FUMO: Per il confort e la sicurezza dei nostri clienti, non è permesso fumare nei veicoli e nelle tende.

NAZIONALITÀ, DATA DI NASCITA E DETTAGLI DEI VOLI: Ciascun partecipante è tenuto a comunicare i propri dettagli personali:nazionalita’, data di nascita,dettagli dei voli.

ASSICURAZIONI: Per tutti i viaggi avventura e’ fortemente consigliata un’assicurazione di viaggio completa che copra le cancellazioni, riduzione itinerario, emergenze di viaggio e incidenti personali. I clienti sono consapevoli che e’ loro responsabilita’ contrarre un’assicurazione.

CANCELLAZIONI:
+41 giorni dalla partenza: deposito 20% del costo totale
41 - 29 giorni dalla partenza: 40% del costo totale
28 - 14 giorni dalla partenza: 60% del costo totale
13 - 0 giorni dalla partenza: 100% del costo totale
Mancata presentazione nel giorno della partenza: 100% del costo totale (qualsiasi siano le circostanze).

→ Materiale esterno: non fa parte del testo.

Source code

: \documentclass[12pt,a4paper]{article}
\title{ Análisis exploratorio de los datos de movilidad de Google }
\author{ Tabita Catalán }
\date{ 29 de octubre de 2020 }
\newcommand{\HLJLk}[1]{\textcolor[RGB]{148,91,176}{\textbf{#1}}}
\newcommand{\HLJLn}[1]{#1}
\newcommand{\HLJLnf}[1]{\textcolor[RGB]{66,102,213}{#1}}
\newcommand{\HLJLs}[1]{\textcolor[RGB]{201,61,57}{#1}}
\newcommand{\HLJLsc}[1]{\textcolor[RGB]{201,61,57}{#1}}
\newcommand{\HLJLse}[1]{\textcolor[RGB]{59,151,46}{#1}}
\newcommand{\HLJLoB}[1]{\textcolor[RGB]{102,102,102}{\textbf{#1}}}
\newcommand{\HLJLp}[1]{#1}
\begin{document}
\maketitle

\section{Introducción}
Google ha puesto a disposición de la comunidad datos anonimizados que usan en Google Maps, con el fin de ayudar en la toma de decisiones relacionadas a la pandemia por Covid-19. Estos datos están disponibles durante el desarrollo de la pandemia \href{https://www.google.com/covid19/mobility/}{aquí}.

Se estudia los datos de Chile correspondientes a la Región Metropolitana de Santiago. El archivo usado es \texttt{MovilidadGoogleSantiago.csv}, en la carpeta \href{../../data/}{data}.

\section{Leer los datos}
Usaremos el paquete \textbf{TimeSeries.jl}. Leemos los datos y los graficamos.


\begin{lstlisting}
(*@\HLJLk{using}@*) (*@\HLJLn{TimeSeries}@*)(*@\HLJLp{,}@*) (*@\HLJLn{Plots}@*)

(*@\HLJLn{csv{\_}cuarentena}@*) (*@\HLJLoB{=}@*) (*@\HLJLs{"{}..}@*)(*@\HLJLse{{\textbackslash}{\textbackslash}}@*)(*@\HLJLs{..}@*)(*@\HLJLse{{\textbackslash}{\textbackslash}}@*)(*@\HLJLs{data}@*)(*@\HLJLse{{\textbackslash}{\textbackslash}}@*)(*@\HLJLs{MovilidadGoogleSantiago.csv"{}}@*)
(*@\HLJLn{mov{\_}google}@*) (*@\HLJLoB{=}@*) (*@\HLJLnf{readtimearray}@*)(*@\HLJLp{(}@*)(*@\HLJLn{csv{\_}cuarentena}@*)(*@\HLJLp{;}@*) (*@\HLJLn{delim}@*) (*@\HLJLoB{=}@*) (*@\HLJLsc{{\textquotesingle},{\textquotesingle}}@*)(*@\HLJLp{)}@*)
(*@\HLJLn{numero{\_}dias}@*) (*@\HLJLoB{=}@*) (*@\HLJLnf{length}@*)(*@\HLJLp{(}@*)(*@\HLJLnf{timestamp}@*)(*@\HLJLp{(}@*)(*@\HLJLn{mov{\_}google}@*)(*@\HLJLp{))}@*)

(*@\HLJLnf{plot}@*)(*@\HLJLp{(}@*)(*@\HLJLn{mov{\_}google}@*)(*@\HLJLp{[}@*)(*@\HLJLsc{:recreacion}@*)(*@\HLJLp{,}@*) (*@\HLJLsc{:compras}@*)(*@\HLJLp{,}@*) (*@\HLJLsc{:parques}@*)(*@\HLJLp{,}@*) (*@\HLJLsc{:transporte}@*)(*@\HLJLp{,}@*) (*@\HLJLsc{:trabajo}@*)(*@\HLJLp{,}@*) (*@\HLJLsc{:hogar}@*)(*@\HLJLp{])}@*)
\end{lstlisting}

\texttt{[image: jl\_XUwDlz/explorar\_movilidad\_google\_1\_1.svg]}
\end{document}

INDENNITÀ: Tutti i clienti devono riempire e firmare un Modulo di Indennità prima della partenza in safari. In amancanza di tale adempimento, i clienti non potranno partire.

RECLAMI: Nel caso di reclami durante il corso dei nostri safari, i clienti sono pregati di rivolgersi al leader dell’equipaggio per permettere allo stesso di risolvere il problema. Nel caso il problema non venga risolto durante il safari stesso, è la responsabilità del cliente di indirizzare al più presto una lettera di reclamo scritto, che deve arrivare entro 30 giorni dalla fine del viaggio per le investigazioni necessarie.
I reclami ricevuti dopo questa scadenza non verranno considerati validi.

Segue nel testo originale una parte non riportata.